_Exercise objective_
Repeat exactly the lines that run from the one containing "The view heirarchy" to the end of the data, and leave out all others.

_Material for this task_

================

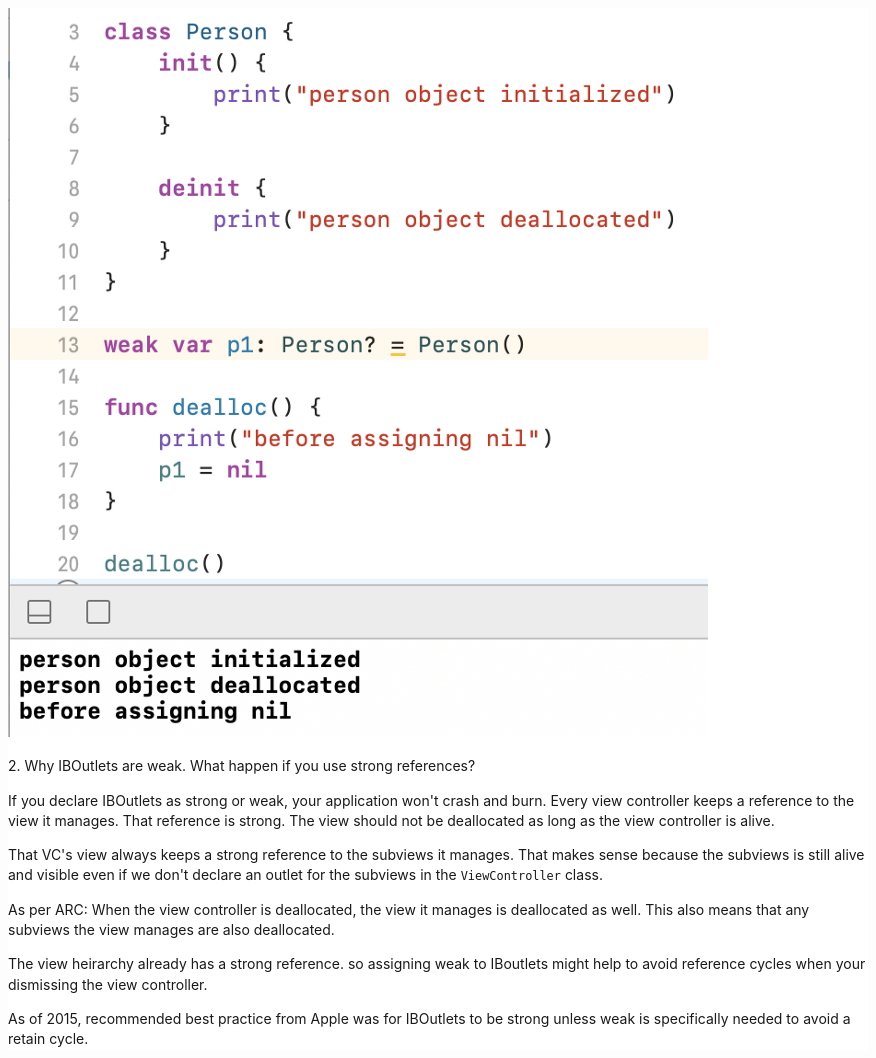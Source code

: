![](pictures/16.png)

2\. Why IBOutlets are weak. What happen if you use strong references?

If you declare IBOutlets as strong or weak, your application won't crash and burn. Every view controller keeps a reference to the view it manages. That reference is strong. The view should not be deallocated as long as the view controller is alive.

That VC's view always keeps a strong reference to the subviews it manages. That makes sense because the subviews is still alive and visible even if we don't declare an outlet for the subviews in the `ViewController` class.

As per ARC: When the view controller is deallocated, the view it manages is deallocated as well. This also means that any subviews the view manages are also deallocated.

The view heirarchy already has a strong reference. so assigning weak to IBoutlets might help to avoid reference cycles when your dismissing the view controller.

As of 2015, recommended best practice from Apple was for IBOutlets to be strong unless weak is specifically needed to avoid a retain cycle.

================

_Output_
The view heirarchy already has a strong reference. so assigning weak to IBoutlets might help to avoid reference cycles when your dismissing the view controller.

As of 2015, recommended best practice from Apple was for IBOutlets to be strong unless weak is specifically needed to avoid a retain cycle.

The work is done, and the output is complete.